Black History Month is celebrated in February each year across Canada and the USA. In the spirit of celebration and education, WORD Mag will offer several stories from our vaults that continue to be relevant. Enjoy!
The Blacks in Canada: A History
Robin W. Winks
(McGill-Queens University Press, 1997)
In 1960, Robin Winks undertook what he thought would be a four-year project. He finished in 1969. Last year, he published the second edition of The Blacks in Canada: A History. The book is notable for the vastness of its research and marks the beginning of what needs to be done in this area.
Winks started the book with the year 1628 and Oliver Le Jeune, a young man brought from Africa and sold as a slave in New France (now Quebec); the first recorded slave.

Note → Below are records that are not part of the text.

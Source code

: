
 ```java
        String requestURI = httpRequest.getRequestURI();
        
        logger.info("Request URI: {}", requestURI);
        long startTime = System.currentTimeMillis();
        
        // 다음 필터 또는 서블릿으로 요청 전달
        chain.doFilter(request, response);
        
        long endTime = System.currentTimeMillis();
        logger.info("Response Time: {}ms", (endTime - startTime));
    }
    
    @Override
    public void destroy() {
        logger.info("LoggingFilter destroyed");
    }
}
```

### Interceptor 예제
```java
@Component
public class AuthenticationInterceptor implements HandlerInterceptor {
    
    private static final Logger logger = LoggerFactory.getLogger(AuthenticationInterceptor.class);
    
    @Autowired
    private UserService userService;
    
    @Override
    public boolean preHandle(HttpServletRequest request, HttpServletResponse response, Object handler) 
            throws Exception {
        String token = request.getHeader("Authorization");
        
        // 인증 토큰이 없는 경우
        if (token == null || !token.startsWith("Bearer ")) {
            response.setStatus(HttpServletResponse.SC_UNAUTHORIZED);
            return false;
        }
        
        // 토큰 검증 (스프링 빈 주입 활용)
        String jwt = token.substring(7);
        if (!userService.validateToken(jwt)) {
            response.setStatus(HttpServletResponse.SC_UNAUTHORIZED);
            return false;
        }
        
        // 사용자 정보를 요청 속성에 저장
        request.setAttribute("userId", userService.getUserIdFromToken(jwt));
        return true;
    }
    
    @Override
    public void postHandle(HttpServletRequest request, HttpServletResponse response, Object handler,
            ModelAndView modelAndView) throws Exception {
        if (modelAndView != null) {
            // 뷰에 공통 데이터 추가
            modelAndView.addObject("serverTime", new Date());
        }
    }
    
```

Before all of you Black history buffs get upset, Winks digressed and mentioned Mathieu de Costa, a servant who worked for the Governor of Acadia in 1608. It is argued that de Costa was the first African in Canada.
Besides slavery in Canada – which many people think only happened in the U.S. – Winks examined abolition, communities west of the Rockies, sources of strength: the church, the schools, and the press, and self-help. The work treated the Black presence in Canada as more than a footnote: Blacks built communities in British Columbia, Alberta, Ontario, Quebec and The Maritimes. Blacks were politicians such as Mifflin Gibbs who advocated for British Columbia to join Confederation. Blacks were spiritual people – the first and most important institution in many Black communities was the church. Blacks participated in World War 1 in the No.2 Construction Battalion, a segregated unit that built roads and bridges in France.
Winks, a professor at Yale, went all over the world to research The Blacks in Canada; including Jamaica, Sierra Leone, and Britain. He conducted interviews, examined photographs, newspaper clippings, letters, and anything he could find that would help address three problems that came out of his research in Canadian American relations. He wanted to “reveal something of the nature of prejudice in Canada.” He also sought to examine Canadian attitudes towards immigration and ethnicity and how they differ from American attitudes. The third and crucial consideration was his “desire is to show the Negro as an actor in the context of an emerging national history.” In many works on Blacks, Blacks are shown as passive receivers of action.
By focusing on leadership in Black communities and the wider community, Winks showed Blacks with backbones, spirit, drive, and competency. He looked at the problem of unity in the Black community by highlighting seven waves of immigration. Each new wave clashed with the previous one.
All Winks’ work, including his research notes, are available in the Schomburg Centre in Harlem. In his section, Notes on Sources, Winks tells the reader where other notes are and what archives he visited.
Winks did not alter the second edition, consequently, it still reads with a perspective from 1969. In the preface though he mentioned some areas that should still be pursued including the period after World War 1, Black Women, the KKK, and Halifax.
His final chapter, “The Black Tile in the Mosaic,” left him perplexed, “while I still support many of the conclusions reached in that chapter, I no longer think the image is appropriate.”